◆ **Stored data**
* * * * * * *
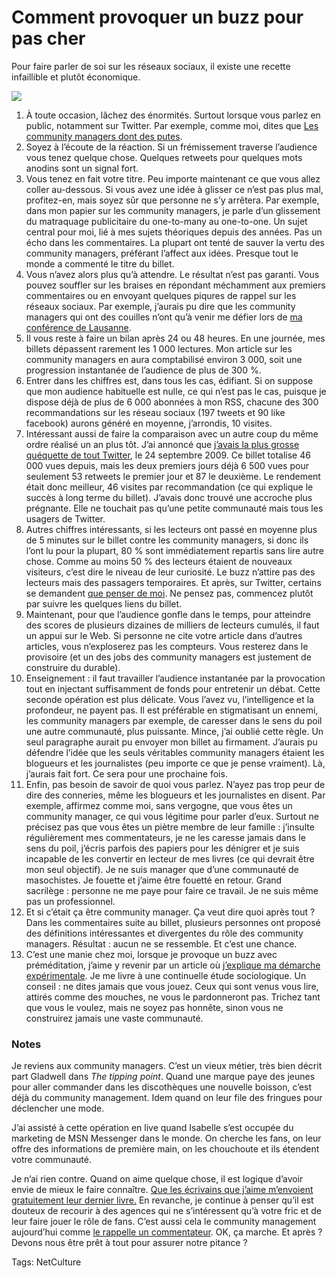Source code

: # Comment provoquer un buzz pour pas cher

Pour faire parler de soi sur les réseaux sociaux, il existe une recette infaillible et plutôt économique.<span id="more-19264"></span>

![](http://blog.tcrouzet.comhttps://tcrouzet.com/images_tc/2010/09/stat1.png)

1. À toute occasion, lâchez des énormités. Surtout lorsque vous parlez en public, notamment sur Twitter. Par exemple, comme moi, dites que [Les community managers dont des putes](http://blog.tcrouzet.com/2010/09/16/les-community-managers-sont-des-putes/).
2. Soyez à l’écoute de la réaction. Si un frémissement traverse l’audience vous tenez quelque chose. Quelques retweets pour quelques mots anodins sont un signal fort.
3. Vous tenez en fait votre titre. Peu importe maintenant ce que vous allez coller au-dessous. Si vous avez une idée à glisser ce n’est pas plus mal, profitez-en, mais soyez sûr que personne ne s’y arrêtera. Par exemple, dans mon papier sur les community managers, je parle d’un glissement du matraquage publicitaire du one-to-many au one-to-one. Un sujet central pour moi, lié à mes sujets théoriques depuis des années. Pas un écho dans les commentaires. La plupart ont tenté de sauver la vertu des community managers, préférant l’affect aux idées. Presque tout le monde a commenté le titre du billet.
4. Vous n’avez alors plus qu’à attendre. Le résultat n’est pas garanti. Vous pouvez souffler sur les braises en répondant méchamment aux premiers commentaires ou en envoyant quelques piqures de rappel sur les réseaux sociaux. Par exemple, j’aurais pu dire que les community managers qui ont des couilles n’ont qu’à venir me défier lors de [ma conférence de Lausanne](http://www.rezonance.ch/rezo/classes/ft-first-tuesday/lausanne/20100923/one-community?page_num=0).
5. Il vous reste à faire un bilan après 24 ou 48 heures. En une journée, mes billets dépassent rarement les 1 000 lectures. Mon article sur les community managers en aura comptabilisé environ 3 000, soit une progression instantanée de l’audience de plus de 300 %.
6. Entrer dans les chiffres est, dans tous les cas, édifiant. Si on suppose que mon audience habituelle est nulle, ce qui n’est pas le cas, puisque je dispose déjà de plus de 6 000 abonnées à mon RSS, chacune des 300 recommandations sur les réseau sociaux (197 tweets et 90 like facebook) aurons généré en moyenne, j’arrondis, 10 visites.
7. Intéressant aussi de faire la comparaison avec un autre coup du même ordre réalisé un an plus tôt. J’ai annoncé que [j’avais la plus grosse quéquette de tout Twitter](http://blog.tcrouzet.com/2009/09/24/qui-a-la-plus-grosse-quequette-sur-twitter/), le 24 septembre 2009. Ce billet totalise 46 000 vues depuis, mais les deux premiers jours déjà 6 500 vues pour seulement 53 retweets le premier jour et 87 le deuxième. Le rendement était donc meilleur, 46 visites par recommandation (ce qui explique le succès à long terme du billet). J’avais donc trouvé une accroche plus prégnante. Elle ne touchait pas qu’une petite communauté mais tous les usagers de Twitter.
8. Autres chiffres intéressants, si les lecteurs ont passé en moyenne plus de 5 minutes sur le billet contre les community managers, si donc ils l’ont lu pour la plupart, 80 % sont immédiatement repartis sans lire autre chose. Comme au moins 50 % des lecteurs étaient de nouveaux visiteurs, c’est dire le niveau de leur curiosité. Le buzz n’attire pas des lecteurs mais des passagers temporaires. Et après, sur Twitter, certains se demandent [que penser de moi](http://twitter.com/Galliane/status/24737062284). Ne pensez pas, commencez plutôt par suivre les quelques liens du billet.
9. Maintenant, pour que l’audience gonfle dans le temps, pour atteindre des scores de plusieurs dizaines de milliers de lecteurs cumulés, il faut un appui sur le Web. Si personne ne cite votre article dans d’autres articles, vous n’exploserez pas les compteurs. Vous resterez dans le provisoire (et un des jobs des community managers est justement de construire du durable).
10. Enseignement : il faut travailler l’audience instantanée par la provocation tout en injectant suffisamment de fonds pour entretenir un débat. Cette seconde opération est plus délicate. Vous l’avez vu, l’intelligence et la profondeur, ne payent pas. Il est préférable en stigmatisant un ennemi, les community managers par exemple, de caresser dans le sens du poil une autre communauté, plus puissante. Mince, j’ai oublié cette règle. Un seul paragraphe aurait pu envoyer mon billet au firmament. J’aurais pu défendre l’idée que les seuls véritables community managers étaient les blogueurs et les journalistes (peu importe ce que je pense vraiment). Là, j’aurais fait fort. Ce sera pour une prochaine fois.
11. Enfin, pas besoin de savoir de quoi vous parlez. N’ayez pas trop peur de dire des conneries, même les blogueurs et les journalistes en disent. Par exemple, affirmez comme moi, sans vergogne, que vous êtes un community manager, ce qui vous légitime pour parler d’eux. Surtout ne précisez pas que vous êtes un piètre membre de leur famille : j’insulte régulièrement mes commentateurs, je ne les caresse jamais dans le sens du poil, j’écris parfois des papiers pour les dénigrer et je suis incapable de les convertir en lecteur de mes livres (ce qui devrait être mon seul objectif). Je ne suis manager que d’une communauté de masochistes. Je fouette et j’aime être fouetté en retour. Grand sacrilège : personne ne me paye pour faire ce travail. Je ne suis même pas un professionnel.
12. Et si c’était ça être community manager. Ça veut dire quoi après tout ? Dans les commentaires suite au billet, plusieurs personnes ont proposé des définitions intéressantes et divergentes du rôle des community managers. Résultat : aucun ne se ressemble. Et c’est une chance.
13. C’est une manie chez moi, lorsque je provoque un buzz avec préméditation, j’aime y revenir par un article où [j’explique ma démarche expérimentale](http://blog.tcrouzet.com/2010/01/01/etat-spolie-les-blogueurs-le-remake/). Je me livre à une continuelle étude sociologique. Un conseil : ne dites jamais que vous jouez. Ceux qui sont venus vous lire, attirés comme des mouches, ne vous le pardonneront pas. Trichez tant que vous le voulez, mais ne soyez pas honnête, sinon vous ne construirez jamais une vaste communauté.

### Notes

Je reviens aux community managers. C’est un vieux métier, très bien décrit part Gladwell dans *The tipping point*. Quand une marque paye des jeunes pour aller commander dans les discothèques une nouvelle boisson, c’est déjà du community management. Idem quand on leur file des fringues pour déclencher une mode.

J’ai assisté à cette opération en live quand Isabelle s’est occupée du marketing de MSN Messenger dans le monde. On cherche les fans, on leur offre des informations de première main, on les chouchoute et ils étendent votre communauté.

Je n’ai rien contre. Quand on aime quelque chose, il est logique d’avoir envie de mieux le faire connaître. [Que les écrivains que j’aime m’envoient gratuitement leur dernier livre.](http://blog.tcrouzet.com/2010/09/09/interview-la-bd-cooperative/) En revanche, je continue à penser qu’il est douteux de recourir à des agences qui ne s’intéressent qu’à votre fric et de leur faire jouer le rôle de fans. C’est aussi cela le community management aujourd’hui comme [le rappelle un commentateur](http://blog.tcrouzet.com/2010/09/16/les-community-managers-sont-des-putes/#comment-81376). OK, ça marche. Et après ? Devons nous être prêt à tout pour assurer notre pitance ?

Tags: NetCulture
* * * * * * *
◆ **Try it**
The records above must be returned exactly, with each picture omitted.

◆ **Response**
Source code

: # Comment provoquer un buzz pour pas cher

Pour faire parler de soi sur les réseaux sociaux, il existe une recette infaillible et plutôt économique.<span id="more-19264"></span>

![](http://blog.tcrouzet.comhttps://tcrouzet.com/images_tc/2010/09/stat1.png)

1. À toute occasion, lâchez des énormités. Surtout lorsque vous parlez en public, notamment sur Twitter. Par exemple, comme moi, dites que [Les community managers dont des putes](http://blog.tcrouzet.com/2010/09/16/les-community-managers-sont-des-putes/).
2. Soyez à l’écoute de la réaction. Si un frémissement traverse l’audience vous tenez quelque chose. Quelques retweets pour quelques mots anodins sont un signal fort.
3. Vous tenez en fait votre titre. Peu importe maintenant ce que vous allez coller au-dessous. Si vous avez une idée à glisser ce n’est pas plus mal, profitez-en, mais soyez sûr que personne ne s’y arrêtera. Par exemple, dans mon papier sur les community managers, je parle d’un glissement du matraquage publicitaire du one-to-many au one-to-one. Un sujet central pour moi, lié à mes sujets théoriques depuis des années. Pas un écho dans les commentaires. La plupart ont tenté de sauver la vertu des community managers, préférant l’affect aux idées. Presque tout le monde a commenté le titre du billet.
4. Vous n’avez alors plus qu’à attendre. Le résultat n’est pas garanti. Vous pouvez souffler sur les braises en répondant méchamment aux premiers commentaires ou en envoyant quelques piqures de rappel sur les réseaux sociaux. Par exemple, j’aurais pu dire que les community managers qui ont des couilles n’ont qu’à venir me défier lors de [ma conférence de Lausanne](http://www.rezonance.ch/rezo/classes/ft-first-tuesday/lausanne/20100923/one-community?page_num=0).
5. Il vous reste à faire un bilan après 24 ou 48 heures. En une journée, mes billets dépassent rarement les 1 000 lectures. Mon article sur les community managers en aura comptabilisé environ 3 000, soit une progression instantanée de l’audience de plus de 300 %.
6. Entrer dans les chiffres est, dans tous les cas, édifiant. Si on suppose que mon audience habituelle est nulle, ce qui n’est pas le cas, puisque je dispose déjà de plus de 6 000 abonnées à mon RSS, chacune des 300 recommandations sur les réseau sociaux (197 tweets et 90 like facebook) aurons généré en moyenne, j’arrondis, 10 visites.
7. Intéressant aussi de faire la comparaison avec un autre coup du même ordre réalisé un an plus tôt. J’ai annoncé que [j’avais la plus grosse quéquette de tout Twitter](http://blog.tcrouzet.com/2009/09/24/qui-a-la-plus-grosse-quequette-sur-twitter/), le 24 septembre 2009. Ce billet totalise 46 000 vues depuis, mais les deux premiers jours déjà 6 500 vues pour seulement 53 retweets le premier jour et 87 le deuxième. Le rendement était donc meilleur, 46 visites par recommandation (ce qui explique le succès à long terme du billet). J’avais donc trouvé une accroche plus prégnante. Elle ne touchait pas qu’une petite communauté mais tous les usagers de Twitter.
8. Autres chiffres intéressants, si les lecteurs ont passé en moyenne plus de 5 minutes sur le billet contre les community managers, si donc ils l’ont lu pour la plupart, 80 % sont immédiatement repartis sans lire autre chose. Comme au moins 50 % des lecteurs étaient de nouveaux visiteurs, c’est dire le niveau de leur curiosité. Le buzz n’attire pas des lecteurs mais des passagers temporaires. Et après, sur Twitter, certains se demandent [que penser de moi](http://twitter.com/Galliane/status/24737062284). Ne pensez pas, commencez plutôt par suivre les quelques liens du billet.
9. Maintenant, pour que l’audience gonfle dans le temps, pour atteindre des scores de plusieurs dizaines de milliers de lecteurs cumulés, il faut un appui sur le Web. Si personne ne cite votre article dans d’autres articles, vous n’exploserez pas les compteurs. Vous resterez dans le provisoire (et un des jobs des community managers est justement de construire du durable).
10. Enseignement : il faut travailler l’audience instantanée par la provocation tout en injectant suffisamment de fonds pour entretenir un débat. Cette seconde opération est plus délicate. Vous l’avez vu, l’intelligence et la profondeur, ne payent pas. Il est préférable en stigmatisant un ennemi, les community managers par exemple, de caresser dans le sens du poil une autre communauté, plus puissante. Mince, j’ai oublié cette règle. Un seul paragraphe aurait pu envoyer mon billet au firmament. J’aurais pu défendre l’idée que les seuls véritables community managers étaient les blogueurs et les journalistes (peu importe ce que je pense vraiment). Là, j’aurais fait fort. Ce sera pour une prochaine fois.
11. Enfin, pas besoin de savoir de quoi vous parlez. N’ayez pas trop peur de dire des conneries, même les blogueurs et les journalistes en disent. Par exemple, affirmez comme moi, sans vergogne, que vous êtes un community manager, ce qui vous légitime pour parler d’eux. Surtout ne précisez pas que vous êtes un piètre membre de leur famille : j’insulte régulièrement mes commentateurs, je ne les caresse jamais dans le sens du poil, j’écris parfois des papiers pour les dénigrer et je suis incapable de les convertir en lecteur de mes livres (ce qui devrait être mon seul objectif). Je ne suis manager que d’une communauté de masochistes. Je fouette et j’aime être fouetté en retour. Grand sacrilège : personne ne me paye pour faire ce travail. Je ne suis même pas un professionnel.
12. Et si c’était ça être community manager. Ça veut dire quoi après tout ? Dans les commentaires suite au billet, plusieurs personnes ont proposé des définitions intéressantes et divergentes du rôle des community managers. Résultat : aucun ne se ressemble. Et c’est une chance.
13. C’est une manie chez moi, lorsque je provoque un buzz avec préméditation, j’aime y revenir par un article où [j’explique ma démarche expérimentale](http://blog.tcrouzet.com/2010/01/01/etat-spolie-les-blogueurs-le-remake/). Je me livre à une continuelle étude sociologique. Un conseil : ne dites jamais que vous jouez. Ceux qui sont venus vous lire, attirés comme des mouches, ne vous le pardonneront pas. Trichez tant que vous le voulez, mais ne soyez pas honnête, sinon vous ne construirez jamais une vaste communauté.

### Notes

Je reviens aux community managers. C’est un vieux métier, très bien décrit part Gladwell dans *The tipping point*. Quand une marque paye des jeunes pour aller commander dans les discothèques une nouvelle boisson, c’est déjà du community management. Idem quand on leur file des fringues pour déclencher une mode.

J’ai assisté à cette opération en live quand Isabelle s’est occupée du marketing de MSN Messenger dans le monde. On cherche les fans, on leur offre des informations de première main, on les chouchoute et ils étendent votre communauté.

Je n’ai rien contre. Quand on aime quelque chose, il est logique d’avoir envie de mieux le faire connaître. [Que les écrivains que j’aime m’envoient gratuitement leur dernier livre.](http://blog.tcrouzet.com/2010/09/09/interview-la-bd-cooperative/) En revanche, je continue à penser qu’il est douteux de recourir à des agences qui ne s’intéressent qu’à votre fric et de leur faire jouer le rôle de fans. C’est aussi cela le community management aujourd’hui comme [le rappelle un commentateur](http://blog.tcrouzet.com/2010/09/16/les-community-managers-sont-des-putes/#comment-81376). OK, ça marche. Et après ? Devons nous être prêt à tout pour assurer notre pitance ?

Tags: NetCulture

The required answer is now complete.